Au moment de classer, j’écoute une chanson de Radiohead, The Tourist (album OK Computer), et les paroles semblent s’imbriquer toutes seules (« They ask me where the hell I’m going at a thousand feet per second » : et nous alors, les étrangers, là-bas, on était des touristes ? On n’en n’était pas, de là-bas, mais on disait « ici », et au bout de 6 années, on en était bien un peu pourtant… se demander si on y est, si on en est, si on y va : cette idée là s’est par a suite étendue à tout le reste – c’est cela qui de l’expatriation est sans doute vraiment resté, une phrase de Gherasim Luca : « là où je suis c’est une erreur ») d’où l’idée de finalement monter le tout ensemble, image et musique, sous la forme de quelque chose que j’aurais ensuite plaisir à regarder.

Aperçu sur Dailymotion ou Youtube :


Ajout du 9/02/2008 : ce qui n’est pas été monté, mais qui pourrait peut-être faire un petit film à soi tout seul : les innombrables moments où pour conduire, on est obligé de lâcher la caméra qui, sans qu’on ait eu le temps de presser le bouton d’arrêt (parfois volontairement, dans le désir de la reprendre aussitôt après) continue à filmer (le réservoir, une cuisse où a tenté de la poser, la route qui défile dessous, un morceau de guidon…) ; puis qui, reprise en main, semble être mue par le souhait, invisible mais palpable, de lui faire capter ce qu’on voudrait qu’elle voie ; mais alors elle ne « montre » rien d’autre que ce qu’elle capte, et le geste de viser semble dépassé par ce qu’il filme vraiment…

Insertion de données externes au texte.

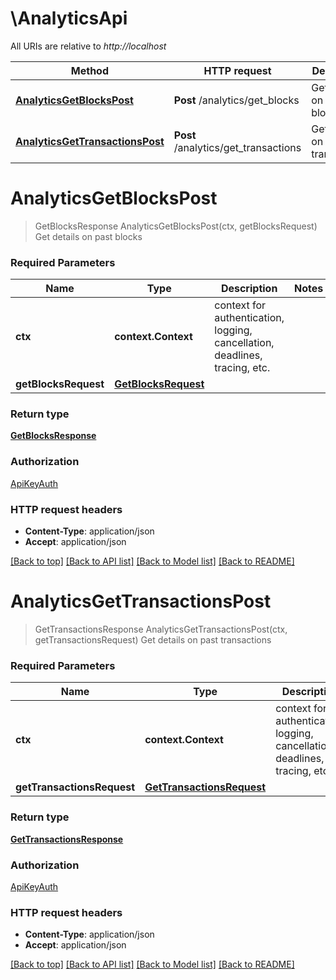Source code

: # \AnalyticsApi

All URIs are relative to *http://localhost*

Method | HTTP request | Description
------------- | ------------- | -------------
[**AnalyticsGetBlocksPost**](AnalyticsApi.md#AnalyticsGetBlocksPost) | **Post** /analytics/get_blocks | Get details on past blocks
[**AnalyticsGetTransactionsPost**](AnalyticsApi.md#AnalyticsGetTransactionsPost) | **Post** /analytics/get_transactions | Get details on past transactions


# **AnalyticsGetBlocksPost**
> GetBlocksResponse AnalyticsGetBlocksPost(ctx, getBlocksRequest)
Get details on past blocks

### Required Parameters

Name | Type | Description  | Notes
------------- | ------------- | ------------- | -------------
 **ctx** | **context.Context** | context for authentication, logging, cancellation, deadlines, tracing, etc.
  **getBlocksRequest** | [**GetBlocksRequest**](GetBlocksRequest.md)|  | 

### Return type

[**GetBlocksResponse**](GetBlocksResponse.md)

### Authorization

[ApiKeyAuth](../README.md#ApiKeyAuth)

### HTTP request headers

 - **Content-Type**: application/json
 - **Accept**: application/json

[[Back to top]](#) [[Back to API list]](../README.md#documentation-for-api-endpoints) [[Back to Model list]](../README.md#documentation-for-models) [[Back to README]](../README.md)

# **AnalyticsGetTransactionsPost**
> GetTransactionsResponse AnalyticsGetTransactionsPost(ctx, getTransactionsRequest)
Get details on past transactions

### Required Parameters

Name | Type | Description  | Notes
------------- | ------------- | ------------- | -------------
 **ctx** | **context.Context** | context for authentication, logging, cancellation, deadlines, tracing, etc.
  **getTransactionsRequest** | [**GetTransactionsRequest**](GetTransactionsRequest.md)|  | 

### Return type

[**GetTransactionsResponse**](GetTransactionsResponse.md)

### Authorization

[ApiKeyAuth](../README.md#ApiKeyAuth)

### HTTP request headers

 - **Content-Type**: application/json
 - **Accept**: application/json

[[Back to top]](#) [[Back to API list]](../README.md#documentation-for-api-endpoints) [[Back to Model list]](../README.md#documentation-for-models) [[Back to README]](../README.md)

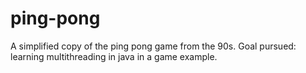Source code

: # ping-pong
A simplified copy of the ping pong game from the 90s. Goal pursued: learning multithreading in java in a game example.
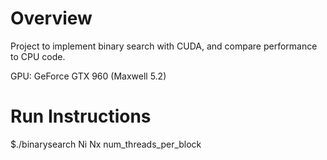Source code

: # Overview
Project to implement binary search with CUDA, and compare performance to CPU code.

GPU: GeForce GTX 960 (Maxwell 5.2)

# Run Instructions
$./binarysearch Ni Nx num_threads_per_block
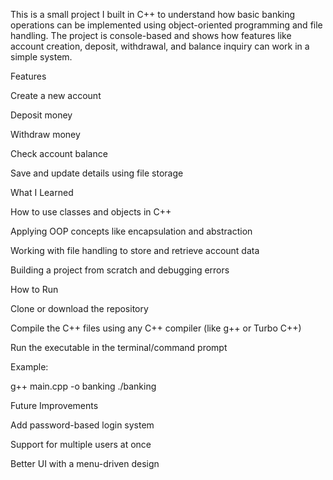 This is a small project I built in C++ to understand how basic banking operations can be implemented using object-oriented programming and file handling.
The project is console-based and shows how features like account creation, deposit, withdrawal, and balance inquiry can work in a simple system.

Features

Create a new account

Deposit money

Withdraw money

Check account balance

Save and update details using file storage

What I Learned

How to use classes and objects in C++

Applying OOP concepts like encapsulation and abstraction

Working with file handling to store and retrieve account data

Building a project from scratch and debugging errors

How to Run

Clone or download the repository

Compile the C++ files using any C++ compiler (like g++ or Turbo C++)

Run the executable in the terminal/command prompt

Example:

g++ main.cpp -o banking
./banking

Future Improvements

Add password-based login system

Support for multiple users at once

Better UI with a menu-driven design

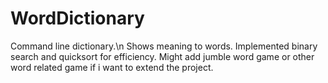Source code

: # WordDictionary
Command line dictionary.\n
Shows meaning to words.
Implemented binary search and quicksort for efficiency.
Might add jumble word game or other word related game if i want to extend the project.
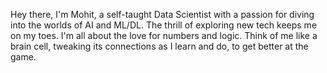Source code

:
Hey there, I'm Mohit, a self-taught Data Scientist with a passion for diving into the worlds of AI and ML/DL. 
The thrill of exploring new tech keeps me on my toes. I'm all about the love for numbers and logic. 
Think of me like a brain cell, tweaking its connections as I learn and do, to get better at the game.
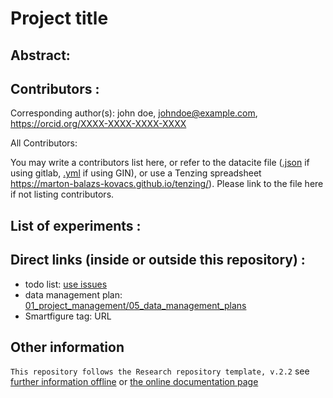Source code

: # Project title

## Abstract:

## Contributors :

Corresponding author(s): 
john doe, johndoe@example.com, https://orcid.org/XXXX-XXXX-XXXX-XXXX

All Contributors: 

You may write a contributors list here, or refer to the datacite file ([.json](datacite.json) if using gitlab, [.yml](datacite.yml) if using GIN), or use a Tenzing spreadsheet https://marton-balazs-kovacs.github.io/tenzing/). Please link to the file here if not listing contributors.

## List of experiments :

## Direct links (inside or outside this repository) :

- todo list: [use issues](/issues)
- data management plan: [01_project_management/05_data_management_plans](01_project_management/05_data_management_plans)
- Smartfigure tag: URL


## Other information

`This repository follows the Research repository template, v.2.2` see [further information offline](.doc/information.md) or [the online documentation page](https://gin-tonic.netlify.app/) 
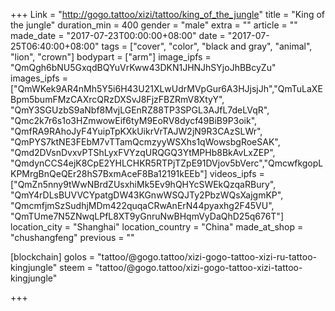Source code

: +++
Link = "http://gogo.tattoo/xizi/tattoo/king_of_the_jungle"
title = "King of the jungle"
duration_min = 400
gender = "male"
extra = ""
article = ""
made_date = "2017-07-23T00:00:00+08:00"
date = "2017-07-25T06:40:00+08:00"
tags = ["cover", "color", "black and gray", "animal", "lion", "crown"]
bodypart = ["arm"]
image_ipfs = "QmQgh6bNU5GxqdBQYuVrKww43DKN1JHNJhSYjoJhBBcyZu"
images_ipfs = ["QmWKek9AR4nMh5Y5i6H43U21XLwUdrMVpGur6A3HJjsjJh","QmTuLaXEBpm5bumFMzCAXrcQRzDXSvJ8FjzFBZRmV8XtyY",
"QmY3SGUzbS9aNbf8MvjLGEnRZ88TP3SPGL3AJfL7deLVqR", "Qmc2k7r6s1o3HZmwowEif6tyM9EoRV8dycf49BiB9P3oik", "QmfRA9RAhoJyF4YuipTpKXkUikrVrTAJW2jN9R3CAzSLWr", "QmPYS7ktNE3FEbM7vTTamQcmzyyWSXhs1qWowsbgRoeSAK",
"Qmd2DVsnDvxvPTShLyxFVYzqURQGQ3YtMPHb8BkAvLxZEP",
"QmdynCCS4ejK8CpE2YHLCHKR5RTPjTZpE91DVjov5bVerc","QmcwfkgopLKPMrgBnQeQEr28hS7BxmAceF8Ba12191kEEb"]
videos_ipfs = ["QmZn5nny9tWwNBrdZUsxhiMk5Ev9hQHYcSWEkQzqaRBury",
"QmY4rDLsBUVVCYpatgDW43KGnwWSQJTy2PbzWQsXajgmKP",
"QmcmfjmSzSudhjMDm422quqaCRwAnErN44pyaxhg2F45VU",
"QmTUme7N5ZNwqLPfL8XT9yGnruNwBHqmVyDaQhD25q676T"]
location_city = "Shanghai"
location_country = "China"
made_at_shop = "chushangfeng"
previous = ""

[blockchain]
golos = "tattoo/@gogo.tattoo/xizi-gogo-tattoo-xizi-ru-tattoo-kingjungle"
steem = "tattoo/@gogo.tattoo/xizi-gogo-tattoo-xizi-tattoo-kingjungle"

+++
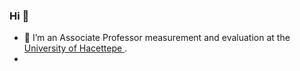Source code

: ### Hi 👋
- 🔭 I’m  an Associate Professor measurement and evaluation at the <a href="https://www.hacettepe.edu.tr/">University of Hacettepe </a>.
- 
<!--
**atalay-k/atalay-k** is a ✨ _special_ ✨ repository because its `README.md` (this file) appears on your GitHub profile.

Here are some ideas to get you started:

Au bout du compte tous ces ratés sont peut-être des réussites, ou ce qui correspondait le mieux à la façon de prendre des photos ou de filmer là-bas : si du moins cette idée de porter en roulant contre sa poitrine une machine enregistreuse, qui allait voir ce qu’on n’aurait pas vu soi-même — absorbé par l’anticipation des obstacles, parfois interrompu par la police, méfiante — si cette idée donc comptait autant que ce qu’elle allait montrer ; pour la part de hasard qu’on y désirait sourdement, pour la confiance qu’on mettait dans la magie : la numérisation, dans un cadre en mouvement, de morceaux de sons et d’images du dehors, qui voudraient dire quelque chose — peut-être justement cette incapacité où on était d’attraper quoi que ce soit de ce monde-là, la sensation d’être dépassé en permanence : pris, embarqué, perdu…

Ce sera pour le prochain tri : les moments où on lâche, et ceux où on reprend, mis bout à bout.